What the President’s Management Agenda needs is better management

In this op-ed, former Senate Homeland Security and Governmental Affairs Committee staffer Matthew T. Cornelius argues that Congress should reform the President's Management Agenda.
WASHINGTON, D.C. - APRIL 22, 2018: An American flag flies over the south facade of the White House in Washington, D.C. (Photo by Robert Alexander/Getty Images)

In a recent Bulwark article, American Enterprise Institute scholar James Capretta analyzed the past three decades of the Government Performance and Results Act of 1993 and provides a candid historical synopsis of how performance management has matured (or faltered) in federal agencies over this period. He also makes some pointed claims about the perceived lack of interest from Congress or the general public regarding the President’s Management Agenda. And in an unfortunate but honest assessment, the piece showcases how each new management agenda often resolves to enact top-down mandates on agencies, rather than incentivizing new innovations from federal departments.
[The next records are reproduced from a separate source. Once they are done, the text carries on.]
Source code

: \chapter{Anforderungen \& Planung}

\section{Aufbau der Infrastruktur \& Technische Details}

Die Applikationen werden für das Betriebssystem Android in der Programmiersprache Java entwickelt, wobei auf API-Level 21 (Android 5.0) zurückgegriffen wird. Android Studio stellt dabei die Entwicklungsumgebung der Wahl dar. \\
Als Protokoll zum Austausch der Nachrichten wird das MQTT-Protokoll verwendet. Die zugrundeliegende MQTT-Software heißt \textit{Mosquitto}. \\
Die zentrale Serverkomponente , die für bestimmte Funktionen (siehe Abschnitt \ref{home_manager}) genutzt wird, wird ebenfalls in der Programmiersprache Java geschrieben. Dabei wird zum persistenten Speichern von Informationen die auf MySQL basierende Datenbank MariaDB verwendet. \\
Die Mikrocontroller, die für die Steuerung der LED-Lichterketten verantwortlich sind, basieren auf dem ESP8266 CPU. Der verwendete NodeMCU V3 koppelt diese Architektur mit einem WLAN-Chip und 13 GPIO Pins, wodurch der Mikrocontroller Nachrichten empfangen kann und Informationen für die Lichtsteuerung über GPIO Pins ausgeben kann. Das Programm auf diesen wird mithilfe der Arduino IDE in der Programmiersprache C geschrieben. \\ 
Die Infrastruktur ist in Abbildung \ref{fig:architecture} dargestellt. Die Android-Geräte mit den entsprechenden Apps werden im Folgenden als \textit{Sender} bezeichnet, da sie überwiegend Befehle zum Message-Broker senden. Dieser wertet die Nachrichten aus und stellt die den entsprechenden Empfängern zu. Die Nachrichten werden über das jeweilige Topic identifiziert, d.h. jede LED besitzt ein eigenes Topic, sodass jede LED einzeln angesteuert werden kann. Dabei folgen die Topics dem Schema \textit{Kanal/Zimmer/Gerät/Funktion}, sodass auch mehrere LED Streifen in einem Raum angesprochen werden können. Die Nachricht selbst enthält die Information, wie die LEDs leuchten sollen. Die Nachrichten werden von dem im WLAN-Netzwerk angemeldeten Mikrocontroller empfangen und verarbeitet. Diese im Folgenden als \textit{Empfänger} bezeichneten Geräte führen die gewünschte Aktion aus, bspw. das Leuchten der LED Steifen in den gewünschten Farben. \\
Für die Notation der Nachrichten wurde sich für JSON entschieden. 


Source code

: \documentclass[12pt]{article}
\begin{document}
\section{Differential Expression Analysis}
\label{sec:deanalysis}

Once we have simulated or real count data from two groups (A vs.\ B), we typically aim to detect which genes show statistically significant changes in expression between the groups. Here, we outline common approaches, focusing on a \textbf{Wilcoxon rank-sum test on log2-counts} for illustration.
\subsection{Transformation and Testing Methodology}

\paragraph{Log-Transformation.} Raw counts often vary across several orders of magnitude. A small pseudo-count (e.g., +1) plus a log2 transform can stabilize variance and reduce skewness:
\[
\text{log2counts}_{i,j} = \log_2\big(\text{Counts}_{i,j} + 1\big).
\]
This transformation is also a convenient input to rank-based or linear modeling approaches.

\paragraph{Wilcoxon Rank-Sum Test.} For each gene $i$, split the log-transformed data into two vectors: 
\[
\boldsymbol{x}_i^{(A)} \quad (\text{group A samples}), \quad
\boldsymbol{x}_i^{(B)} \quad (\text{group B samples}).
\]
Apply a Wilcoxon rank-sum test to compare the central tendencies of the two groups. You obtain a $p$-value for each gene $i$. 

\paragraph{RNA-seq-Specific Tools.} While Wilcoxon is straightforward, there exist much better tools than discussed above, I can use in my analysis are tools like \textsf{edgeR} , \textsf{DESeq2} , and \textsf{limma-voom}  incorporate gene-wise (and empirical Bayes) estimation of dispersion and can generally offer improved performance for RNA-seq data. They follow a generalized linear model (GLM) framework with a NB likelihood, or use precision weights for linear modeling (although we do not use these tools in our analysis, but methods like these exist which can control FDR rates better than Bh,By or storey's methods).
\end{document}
What the piece does not raise, but what may be the biggest problem with a successful PMA, are the actual managers themselves. Not the mid-level supervisors in various agency bureaus, but the professional-managerial structure — predominantly housed within the Office of Management and Budget (OMB) and the General Services Administration (GSA) — who dream up and attempt to impose new PMA requirements on agencies every four years. Even worse, most management agendas are created without any consultation with Congress, which is both against the clear letter of the law and ensures that no lawmakers are likely to partner with the administration to provide new authorities or resources to implement even the most sophisticated PMA.

Too often, the PMA managerial phalanx — OMB and GSA — use two core tenets of each management agenda to further justify their existence and enact their priorities. First are a set of cross-agency priority goals that are wrapped up in the kind of management jargon one might hear at a mid-level consulting firm, with language and objectives that mean far more to OMB and GSA than to agencies and Congress.

Second, each PMA has an implementation plan that siphons money away from agency needs to fund dozens of OMB and GSA staff that mostly churn out power points, spend millions of dollars — at the discretion of OMB’s deputy director for management — on random ideas of bureaucratic waste (remember the Gears of Government Awards?), and convene multitudes of executive meetings to extol the virtues of PMA to often silent audiences. 


Stated simply, this kind of superstructure exists for navel-gazing, not driving vital and necessary improvements to the core functions of government. It is time for Congress to take a serious look at the foundations of the GPRA Modernization Act and ensure taxpayers are actually benefiting from the President’s Management Agenda. 

Recently, the Senate Homeland Security and Governmental Affairs Committee (HSGAC) has advanced multiple bills to increase transparency of PMA operations and drive stronger performance outcomes across the government. The Federal Agency Performance Act of 2023 would codify recommendations from the Government Accountability Office that address key deficiencies in the current PMA process, such as the lack of timely, useful performance information posted on Other bills, such as the Clear and Concise Content Act of 2023, would ensure that all government information (specifically information related to the PMA and agency-specific performance plans) is drafted in plain writing — so actual citizens can understand what the federal government is doing with their tax dollars.

Last Congress, HSGAC advanced the Governmentwide Executive Councils Administration and Performance Improvement Act, which would codify and overhaul the GSA office that supports the PMA and make them more accountable to the governmentwide councils authorized in law (such as the Chief Information Officers Council and the Chief Acquisition Officers Council) — not OMB. The bill would give more authority and autonomy to those councils, who are led by C-suite executives actually responsible for management performance and effectiveness in their agencies, and ensure any PMA reflects their collective input. Chairman Sen. Gary Peters, D-Mich., should reintroduce this important legislation soon.

While those bills are yet to pass, at the end of the 117th Congress, legislators took the most decisive steps to bring real transparency and accountability to the PMA in over a decade. Buried in last year’s appropriations bill were new restrictions on PMA finances to ensure that OMB and GSA were actually consulting agencies before developing any management agenda and that any funds provided for the PMA actually benefited the agencies themselves. And, smartly, Congress enacted strenuous new oversight provisions to ensure that OMB and GSA were actually showing value in their coordination and implementation of the PMA. This was Congress reminding OMB and GSA that receiving these tax dollars is a privilege, not an entitlement.

Federal management and performance improvement may seem arcane, but it is vital to building trust between citizens and the government and delivering high-quality benefits and services to states, localities, and individuals. Congress, as the branch most accountable to voters, must ensure that any management agenda is designed, developed, and delivered in a way to actually benefit the American people, not the OMB and GSA managerial industrial complex. With greater transparency and more accountability, the PMA can become a truly valuable initiative that has buy-in from all stakeholders and deliver actual good government reforms that Americans deserve.


Matthew T. Cornelius is a former senior professional staff member on the Senate Homeland Security and Governmental Affairs Committee. He also served in several senior executive branch policy roles, including at the White House’s Office of Management and Budget,  the General Services Administration, and the U.S. Department of the Treasury.